2Sustain

A blog focused on sustainable business issues and challenges

Ceres Reports on Corporate Governance and Climate Change

December 29, 2008

Earlier this month, Ceres, a coalition of investors, environmental groups, and other public interest organizations, issued a report analyzing climate change governance practices at 63 leading consumer-facing companies. While we all know that many businesses are making progress in confronting the challenges posed by climate change, this comprehensive 318-page report (complete with company profiles) makes it clear that there is still much more that needs to be done.
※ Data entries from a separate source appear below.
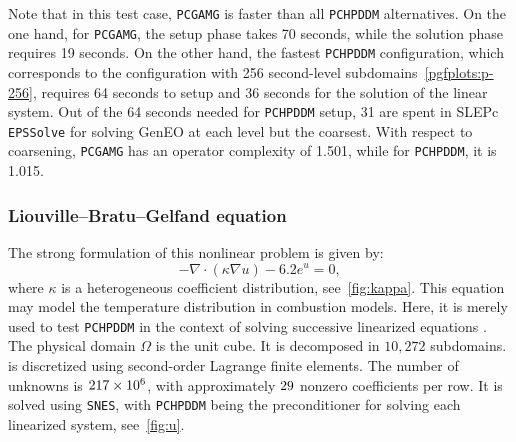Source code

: \documentclass[3p,11pt]{elsarticle}
\newcommand{\pk}[1]{\texttt{#1}}
\begin{document}
Note that in this test case, \pk{PCGAMG} is faster than all \pk{PCHPDDM}
alternatives. On the one hand, for \pk{PCGAMG}, the setup phase takes 70 seconds, while the solution phase requires 19 seconds.
On the other hand, the fastest \pk{PCHPDDM} configuration, which corresponds to the
configuration with 256 second-level subdomains~\ref{pgfplots:p-256}, requires
64 seconds to setup and 36 seconds for the solution of the linear system.
Out of the 64 seconds needed for \pk{PCHPDDM} setup, 31 are spent in SLEPc
\pk{EPSSolve} for solving GenEO at each level but the coarsest. With respect to
coarsening, \pk{PCGAMG} has an operator complexity of 1.501, while for \pk{PCHPDDM},
it is 1.015.
    \subsubsection{Liouville--Bratu--Gelfand equation} The strong formulation of this nonlinear problem is given by:
\begin{equation}
    -\nabla \cdot (\kappa \nabla u) - 6.2 e^u = 0,\label{eq:bratu}
\end{equation}
where $\kappa$ is a heterogeneous coefficient distribution,
see~\cref{fig:kappa}. This equation may model the temperature distribution in
combustion models. Here, it is merely used to test \pk{PCHPDDM} in the context
of solving successive linearized equations%
. The physical domain $\Omega$ is the unit cube. It is decomposed in $10{,}272$ subdomains.
 is discretized using second-order Lagrange finite elements.
The number of unknowns is $\pgfmathprintnumber{217} \times 10^6$, with
approximately $\pgfmathprintnumber{29}$ nonzero coefficients per row.
It is solved using \pk{SNES}, with \pk{PCHPDDM} being the preconditioner for
solving each linearized system, see~\cref{fig:u}.
\end{document}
The report, titled “Corporate Governance and Climate Change: Consumer and Technology Companies,” was authored by RiskMetrics Group, and it takes a look at firms across 11 different industry sectors. Companies scored points based on how they are addressing climate change through board of director oversight, management execution, public disclosure, GHG emissions accounting, and strategic planning and performance. Out of 100 total possible points, here’s how the various sectors ranked in terms of average climate change governance:

•    Technology (59 points)
•    Pharmaceutical (57)
•    Semiconductor (56)
•    Beverages (43)
•    Personal and household goods (40)
•    Apparel (35)
•    Grocery and drug retailers (35)
•    Big box retailers (33)
•    Travel and leisure (27)
•    Real estate (27)
•    Restaurant (17)

Considering Aravo’s focus, I was particularly interested in the report’s findings regarding corporate governance of sustainable supply chains. This discussion begins on page 43, and the authors do a nice job outlining how several of the evaluated companies are beginning to address GHG emissions embedded in their supply chains. Specifically, the report lists three ways that industry leaders are tackling low-carbon supply chain management. These companies are:

•    Analyzing product life cycles to measure GHG emissions across the supply chain.
•    Re-establishing supplier standards and supplier engagement tactics to address energy efficiencies and other climate-related issues.
•    Maximizing efficiencies by thoroughly evaluating distribution and other logistics processes.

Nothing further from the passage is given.